08-23-2004, 02:19 PM
I have doubles - Connelly Concept with Stokers (I think). I like the secure feeling, but I don't like that I can't angle my back foot at all. The RTP allows some movement, but feels less secure to me. I wouldn't go all out on it for fear of breaking my friggin neck.
08-23-2004, 03:14 PM
I use double boots. The one comment I will make is that I think they are "safer." Speaking as a professional wipe out artist on the slalom ski I find that if I take a nasty fall and 1) both feet come out of the boots as I'm doing cartwheels-fine, 2) both feet stay in the boots and I turn a heliocopter-fine as well, however 3) one foot comes out and one in now you have a very good chance of doing damage to your knee with that ski flopping around. A RTP just increases your odds of having "one in and one out." The big advantage I hear people talk about with RTP is deep water starts. They like to drag a foot and then tuck it in. A deep water start in double boots is a little more difficult.
08-23-2004, 04:50 PM
I have an RTP and have always started out with both feet on the ski. I don't know if I could get up trailing my back foot at the start.
08-23-2004, 05:26 PM
Double boot's for me. Specifically - the Connelly Visions that have slots so the plate can be angled from left to right. Excellent boots, but the blue overlays are now starting to crack after only 1 year.
08-23-2004, 05:45 PM
Rtp for me!Just can't feel comfortable with the double boots.Twice i gave it a chance but it's not working for me.Had several bad falls in the last 15 years and never got hurt by my back foot coming out of the RTP.Last friday,i modified my binding placement on the Rear toe plate by moving all the "rubbers" an inch and a half so the straps cover more toward the anckle and less toward the toes.Great improvement on both the comfort , the control and a better grip!
The only way for you to really find out what's best for you is to try both set ups!
08-23-2004, 06:16 PM
I'm a double booter as well and ditto what BriEOD says. Definitely take a look at the Wiley high wraps -- they're a great boot, especially if you have narrow feet. Also, if you rip a rubber, they are much less expensive (and actually available) -- you can't say that about most of the big brands.
08-23-2004, 06:28 PM
Thanks for all of the replys. I have pretty much made up my mind to go with the CDX and Double Wileys. Birthday is just around the corner, and I'll use any extra income from that towards the ski!!

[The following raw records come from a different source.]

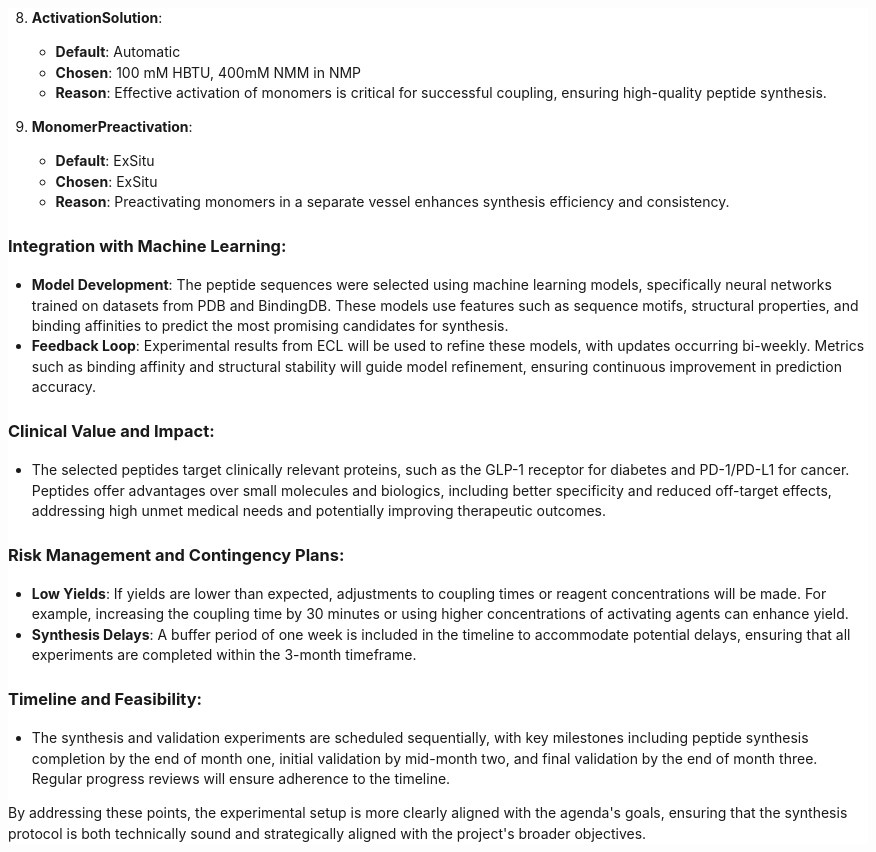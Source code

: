 8. **ActivationSolution**:
   - **Default**: Automatic
   - **Chosen**: 100 mM HBTU, 400mM NMM in NMP
   - **Reason**: Effective activation of monomers is critical for successful coupling, ensuring high-quality peptide synthesis.

9. **MonomerPreactivation**:
   - **Default**: ExSitu
   - **Chosen**: ExSitu
   - **Reason**: Preactivating monomers in a separate vessel enhances synthesis efficiency and consistency.

### Integration with Machine Learning:

- **Model Development**: The peptide sequences were selected using machine learning models, specifically neural networks trained on datasets from PDB and BindingDB. These models use features such as sequence motifs, structural properties, and binding affinities to predict the most promising candidates for synthesis.
- **Feedback Loop**: Experimental results from ECL will be used to refine these models, with updates occurring bi-weekly. Metrics such as binding affinity and structural stability will guide model refinement, ensuring continuous improvement in prediction accuracy.

### Clinical Value and Impact:

- The selected peptides target clinically relevant proteins, such as the GLP-1 receptor for diabetes and PD-1/PD-L1 for cancer. Peptides offer advantages over small molecules and biologics, including better specificity and reduced off-target effects, addressing high unmet medical needs and potentially improving therapeutic outcomes.

### Risk Management and Contingency Plans:

- **Low Yields**: If yields are lower than expected, adjustments to coupling times or reagent concentrations will be made. For example, increasing the coupling time by 30 minutes or using higher concentrations of activating agents can enhance yield.
- **Synthesis Delays**: A buffer period of one week is included in the timeline to accommodate potential delays, ensuring that all experiments are completed within the 3-month timeframe.

### Timeline and Feasibility:

- The synthesis and validation experiments are scheduled sequentially, with key milestones including peptide synthesis completion by the end of month one, initial validation by mid-month two, and final validation by the end of month three. Regular progress reviews will ensure adherence to the timeline.

By addressing these points, the experimental setup is more clearly aligned with the agenda's goals, ensuring that the synthesis protocol is both technically sound and strategically aligned with the project's broader objectives.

I'll let everyone know how I like it once I get a few sessions on it
east tx skier
08-23-2004, 07:23 PM
You'll love that CDX is my bet. Very comfortable ski for me.
What's the advantage of getting up with the back foot out. I've never done that.
08-23-2004, 07:50 PM
Doug, the advantage is virtually no drag in a shallow water start, One little hop and you are on the water. In deep water, one leg out helps to keep balance before the up.
east tx skier
08-24-2004, 11:12 AM
Gotcha. Didn't know that one. Just never learned that way. Never had the opportunity to shallow water start I guess. Very comfortable getting up with both feet in though. Thanks for the info.
08-24-2004, 12:41 PM
Yeah, I grew up doing shallow water (and dock) starts -- idea was to keep your non-wetsuited (we couldn't afford them) body out of forty degree :eek: water by standing on your 'back foot'. Deepwater starts became a necessity to reduce the nuisance factor of always heading back to shore after a fall.
After my wife's injury a couple of weeks ago, though, I'm re-thinking the RTP thing.. If she would have had a rear boot on her EP, she likely wouldn't be injured today..
...hmmm... I have an RTP on order for the Mapple... maybe I should re-think that too....:(
08-24-2004, 01:06 PM
I injured my ankle earlier this year on my first wipeout. I am convinced a rear boot would have saved me. I lost a lot of weight this year (45+lbs) and my Syncro is too much ski for me now. I am looking to order a new one for next year and will definately look for a rear boot.
08-24-2004, 02:15 PM
I learned to get up with RTP, and while I bought a rear boot for my old Connelley Rocket, I just couldn't get used to it. My rear foot swivels i the turn, and it just felt wierd.